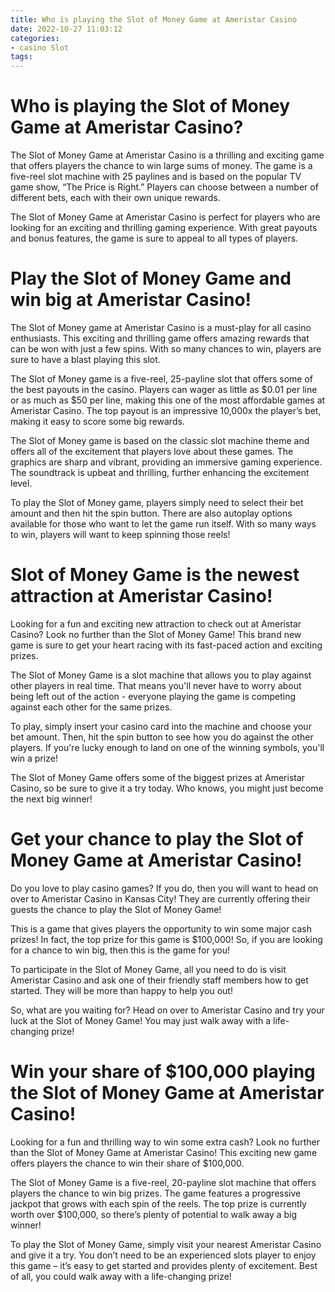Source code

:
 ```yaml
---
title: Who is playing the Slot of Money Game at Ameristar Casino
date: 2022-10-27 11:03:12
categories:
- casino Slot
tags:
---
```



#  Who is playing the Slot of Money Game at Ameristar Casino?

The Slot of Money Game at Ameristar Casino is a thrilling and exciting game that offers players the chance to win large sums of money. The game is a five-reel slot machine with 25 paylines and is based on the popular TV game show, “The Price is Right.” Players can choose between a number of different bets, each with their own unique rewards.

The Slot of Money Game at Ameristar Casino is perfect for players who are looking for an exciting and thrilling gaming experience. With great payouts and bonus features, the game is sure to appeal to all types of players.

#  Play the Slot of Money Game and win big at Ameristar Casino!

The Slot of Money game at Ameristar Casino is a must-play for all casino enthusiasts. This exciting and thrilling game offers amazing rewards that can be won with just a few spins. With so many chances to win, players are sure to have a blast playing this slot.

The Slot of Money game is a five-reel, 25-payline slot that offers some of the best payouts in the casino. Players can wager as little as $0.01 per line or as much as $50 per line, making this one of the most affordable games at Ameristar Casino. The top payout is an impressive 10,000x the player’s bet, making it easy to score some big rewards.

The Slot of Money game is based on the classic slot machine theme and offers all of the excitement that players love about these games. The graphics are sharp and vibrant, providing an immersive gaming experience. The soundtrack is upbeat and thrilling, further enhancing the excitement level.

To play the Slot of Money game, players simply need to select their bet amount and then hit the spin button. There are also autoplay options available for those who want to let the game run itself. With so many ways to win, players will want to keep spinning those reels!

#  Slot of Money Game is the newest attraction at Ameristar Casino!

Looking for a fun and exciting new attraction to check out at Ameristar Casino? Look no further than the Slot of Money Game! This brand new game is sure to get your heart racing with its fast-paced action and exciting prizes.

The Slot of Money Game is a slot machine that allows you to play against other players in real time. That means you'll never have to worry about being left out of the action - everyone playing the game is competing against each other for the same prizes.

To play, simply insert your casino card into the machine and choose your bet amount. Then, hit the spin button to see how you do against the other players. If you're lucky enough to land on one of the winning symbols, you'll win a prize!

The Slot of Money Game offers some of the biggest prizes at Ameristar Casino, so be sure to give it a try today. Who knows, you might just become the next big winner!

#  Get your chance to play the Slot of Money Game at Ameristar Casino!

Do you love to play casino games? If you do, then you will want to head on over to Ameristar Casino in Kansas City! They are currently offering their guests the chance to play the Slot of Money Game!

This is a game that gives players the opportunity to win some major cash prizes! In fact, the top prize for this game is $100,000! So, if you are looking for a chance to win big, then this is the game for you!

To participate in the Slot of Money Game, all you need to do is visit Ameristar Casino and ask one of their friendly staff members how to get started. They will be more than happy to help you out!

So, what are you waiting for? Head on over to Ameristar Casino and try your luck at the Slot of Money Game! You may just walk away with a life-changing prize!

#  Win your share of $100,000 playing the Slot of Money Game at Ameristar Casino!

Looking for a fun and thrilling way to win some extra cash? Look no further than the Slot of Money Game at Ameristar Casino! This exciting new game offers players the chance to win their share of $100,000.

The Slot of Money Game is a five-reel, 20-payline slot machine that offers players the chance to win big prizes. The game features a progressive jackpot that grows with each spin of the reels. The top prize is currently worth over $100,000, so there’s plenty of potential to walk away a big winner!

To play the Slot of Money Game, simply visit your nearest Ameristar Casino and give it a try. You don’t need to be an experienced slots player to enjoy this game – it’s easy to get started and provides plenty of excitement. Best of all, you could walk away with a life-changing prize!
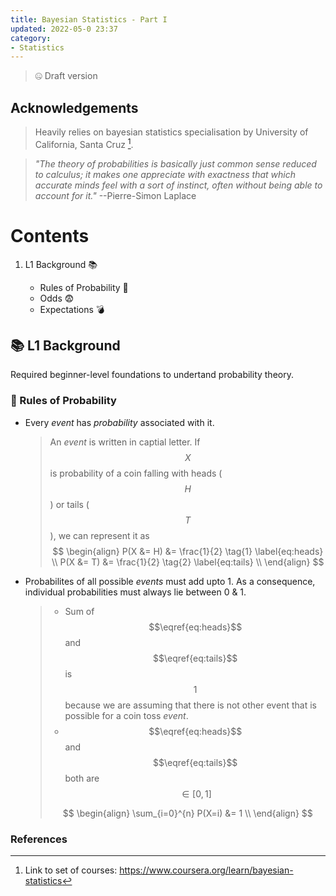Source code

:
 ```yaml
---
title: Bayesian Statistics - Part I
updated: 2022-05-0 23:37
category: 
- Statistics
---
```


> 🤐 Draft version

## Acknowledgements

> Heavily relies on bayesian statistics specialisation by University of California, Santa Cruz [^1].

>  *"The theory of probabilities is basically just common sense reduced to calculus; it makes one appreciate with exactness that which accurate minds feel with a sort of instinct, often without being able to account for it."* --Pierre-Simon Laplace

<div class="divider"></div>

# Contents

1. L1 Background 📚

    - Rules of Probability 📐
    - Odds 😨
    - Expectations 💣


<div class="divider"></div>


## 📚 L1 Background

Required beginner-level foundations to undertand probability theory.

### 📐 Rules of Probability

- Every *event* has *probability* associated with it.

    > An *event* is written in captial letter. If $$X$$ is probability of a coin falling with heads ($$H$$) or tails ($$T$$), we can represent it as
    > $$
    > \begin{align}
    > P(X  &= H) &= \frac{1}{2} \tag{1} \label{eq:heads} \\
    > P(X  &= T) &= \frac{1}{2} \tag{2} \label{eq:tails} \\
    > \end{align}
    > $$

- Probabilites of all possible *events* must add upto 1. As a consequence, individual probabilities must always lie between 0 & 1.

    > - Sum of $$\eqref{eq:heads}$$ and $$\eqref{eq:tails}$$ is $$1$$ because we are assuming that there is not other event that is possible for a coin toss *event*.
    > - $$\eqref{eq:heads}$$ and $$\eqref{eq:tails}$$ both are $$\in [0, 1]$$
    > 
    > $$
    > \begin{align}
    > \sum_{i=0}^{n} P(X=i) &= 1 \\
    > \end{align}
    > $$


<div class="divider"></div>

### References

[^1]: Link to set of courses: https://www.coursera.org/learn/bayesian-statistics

####

▶ _Task goal_
Your reply must consist of one number, the count of lines in the entries that hold "title".

▶ _Result_
2